我繼續問道:“那你知道我們爲什麼來這裡嗎?”
“這個還用算嗎?你們不就是爲了鎮妖塔頂的那塊破石頭嗎?”
“這個也不能說明你能掐會算,我們從鎮妖塔底層一路上來,動靜可謂不小,你可能早就知道我們的來意了。”他這一次根本就沒有掐算就脫口而出,只能證明他對於我們的來意早就瞭然於胸了。
“還真被你這個小丫頭說中了,我的確知道你們的來意。但是並不是因爲你們在鎮妖塔鬧出的動靜。”說完他悠哉遊哉地在我們面前緩緩踱起了步子。
“你是怎麼知道的?”小虎忍不住問出了口。
那人轉過頭來看向小虎,又轉過頭來問我:“他問的問題正是你想問的嗎?如果你想知道的話我就告訴你。”那雙深紫色的眼睛,看似明澈,實則深不見底。
什麼叫我想知道,這不是明顯區別對待嗎?他這樣做是想告訴我,我的與衆“不同嗎?
“不好意思,小鳳凰不想知道,我就不能告訴你了。“見我久久不回答他的問題,他假裝抱歉地向小虎攤了攤手說道。
“你這是什麼意思?“小虎對這個不公平的待遇很是氣憤。
“我的意思已經表達得夠清楚了。你聽不懂嗎?“他仍是溫和一笑。
“你!“小虎氣得衣袖一挽,就要撲過去。也許是他表面看起來太過溫和美好了,小虎竟然忘記了危險。
誰知他還沒有伸出手去,黑袍男子只是回眸一望,小虎便像失了魂魄一般,呆呆地站在旁邊了。
“你對他做了什麼?”我見到小壁虎就這樣一動不動地站着,一下子着起了急。我突然想起了螢光,小虎不會也被攝了魂魄了吧!心中莫名得恐懼了起來。
“現在我還沒有對他做什麼,不過如果他還是不知收斂的話,那就不好說了。也許只需要一個眼神這隻小壁虎將會立刻從你們的眼前消失,連渣都不剩。”黑袍男子仍是帶着溫和的笑容,但是此時此刻看到這樣的笑容卻給人一種毛骨悚然的感覺。

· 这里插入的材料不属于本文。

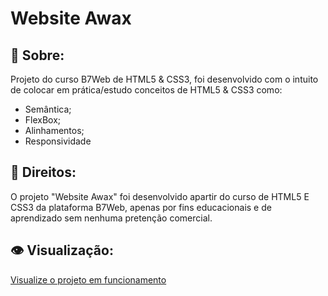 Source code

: # Website Awax
## :book: Sobre:
Projeto do curso B7Web de HTML5 & CSS3, foi desenvolvido com o intuito de colocar em prática/estudo conceitos de HTML5 & CSS3 como:
 - Semântica;
 - FlexBox;
 - Alinhamentos;
 - Responsividade
## :memo: Direitos:
O projeto "Website Awax" foi desenvolvido apartir do curso de HTML5 E CSS3 da plataforma B7Web, apenas por fins educacionais e de aprendizado sem nenhuma pretenção comercial.
## :eye: Visualização:
<a href="https://rafaellbecom.github.io/awaxprojetos/">Visualize o projeto em funcionamento</a>

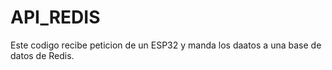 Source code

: # API_REDIS
Este codigo recibe peticion de un ESP32 y manda los daatos a una base de datos de Redis.
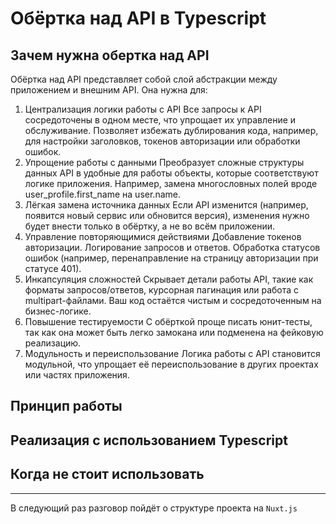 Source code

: # Обёртка над API в Typescript

## Зачем нужна обертка над API

Обёртка над API представляет собой слой абстракции между приложением и внешним API. Она нужна для:

1. Централизация логики работы с API
Все запросы к API сосредоточены в одном месте, что упрощает их управление и обслуживание.
Позволяет избежать дублирования кода, например, для настройки заголовков, токенов авторизации или обработки ошибок.
2. Упрощение работы с данными
Преобразует сложные структуры данных API в удобные для работы объекты, которые соответствуют логике приложения.
Например, замена многословных полей вроде user_profile.first_name на user.name.
3. Лёгкая замена источника данных
Если API изменится (например, появится новый сервис или обновится версия), изменения нужно будет внести только в обёртку, а не во всём приложении.
4. Управление повторяющимися действиями
Добавление токенов авторизации.
Логирование запросов и ответов.
Обработка статусов ошибок (например, перенаправление на страницу авторизации при статусе 401).
5. Инкапсуляция сложностей
Скрывает детали работы API, такие как форматы запросов/ответов, курсорная пагинация или работа с multipart-файлами.
Ваш код остаётся чистым и сосредоточенным на бизнес-логике.
6. Повышение тестируемости
С обёрткой проще писать юнит-тесты, так как она может быть легко замокана или подменена на фейковую реализацию.
7. Модульность и переиспользование
Логика работы с API становится модульной, что упрощает её переиспользование в других проектах или частях приложения.

## Принцип работы

## Реализация с использованием Typescript

## Когда не стоит использовать

---

В следующий раз разговор пойдёт о структуре проекта на `Nuxt.js` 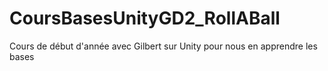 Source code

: # CoursBasesUnityGD2_RollABall
Cours de début d'année avec Gilbert sur Unity pour nous en apprendre les bases
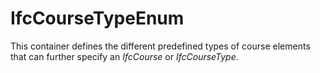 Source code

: # IfcCourseTypeEnum

This container defines the different predefined types of course elements that can further specify an _IfcCourse_ or _IfcCourseType_.
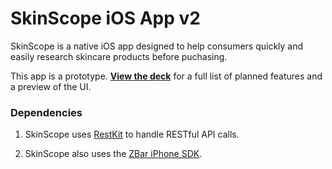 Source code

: SkinScope iOS App v2
===========================

SkinScope is a native iOS app designed to help consumers quickly and easily research skincare products before puchasing. 

This app is a prototype. **[View the deck](http://www.slideshare.net/CarlaCrandall/skinscope-ios-app-process-annotated-designs)** for a full list of planned features and a preview of the UI.


### Dependencies

1. SkinScope uses [RestKit](http://restkit.org/) to handle RESTful API calls.

2. SkinScope also uses the [ZBar iPhone SDK](http://zbar.sourceforge.net/iphone/sdkdoc/). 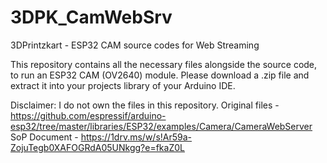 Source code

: # 3DPK_CamWebSrv
3DPrintzkart - ESP32 CAM source codes for Web Streaming


This repository contains all the necessary files alongside the source code, to run an ESP32 CAM (OV2640) module.
Please download a .zip file and extract it into your projects library of your Arduino IDE.

Disclaimer: I do not own the files in this repository.
Original files - https://github.com/espressif/arduino-esp32/tree/master/libraries/ESP32/examples/Camera/CameraWebServer
SoP Document - https://1drv.ms/w/s!Ar59a-ZojuTegb0XAFOGRdA05UNkgg?e=fkaZ0L
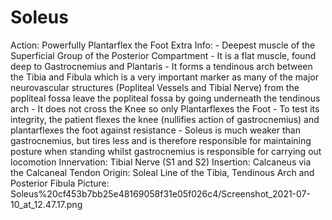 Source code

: # Soleus

Action: Powerfully Plantarflex the Foot
Extra Info: - Deepest muscle of the Superficial Group of the Posterior Compartment                                           - It is a flat muscle, found deep to Gastrocnemius and Plantaris                                   - It forms a tendinous arch between the Tibia and Fibula which is a very important marker as many of the major neurovascular structures (Popliteal Vessels and Tibial Nerve) from the popliteal fossa leave the popliteal fossa by going underneath the tendinous arch                                            - It does not cross the Knee so only Plantarflexes the Foot                                                - To test its integrity, the patient flexes the knee (nullifies action of gastrocnemius) and plantarflexes the foot against resistance                 - Soleus is much weaker than gastrocnemius, but tires less and is therefore responsible for maintaining posture when standing whilst gastrocnemius is responsible for carrying out locomotion
Innervation: Tibial Nerve (S1 and S2)
Insertion: Calcaneus via the Calcaneal Tendon
Origin: Soleal Line of the Tibia, Tendinous Arch and Posterior Fibula
Picture: Soleus%20cf453b7bb25e48169058f31e05f026c4/Screenshot_2021-07-10_at_12.47.17.png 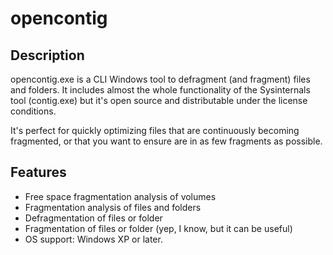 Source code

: # opencontig

## Description

opencontig.exe is a CLI Windows tool to defragment (and fragment) files and folders. It includes almost the whole functionality of the Sysinternals tool (contig.exe) but it's open source and distributable under the license conditions.  

It's perfect for quickly optimizing files that are continuously becoming fragmented, or that you want to ensure are in as few fragments as possible. 

## Features

* Free space fragmentation analysis of volumes
* Fragmentation analysis of files and folders
* Defragmentation of files or folder
* Fragmentation of files or folder (yep, I know, but it can be useful)
* OS support: Windows XP or later.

他面對小虎,打了一個響指,獲得了自由的小虎猛地跳到了我的身後,不敢再說什麼了。
“怎麼樣?你還是不相信我說的話嗎?”黑袍男子還是帶着溫和無害的笑容說道。
“你想幹什麼?”我終於意識到站在我們面前的黑袍男子的危險了,他這樣對待我們必定有什麼原因。
“不要着急,你先坐下。你看我給你斟的茶都已經冷掉了。我再給你溫一壺怎麼樣?”黑袍男子說道。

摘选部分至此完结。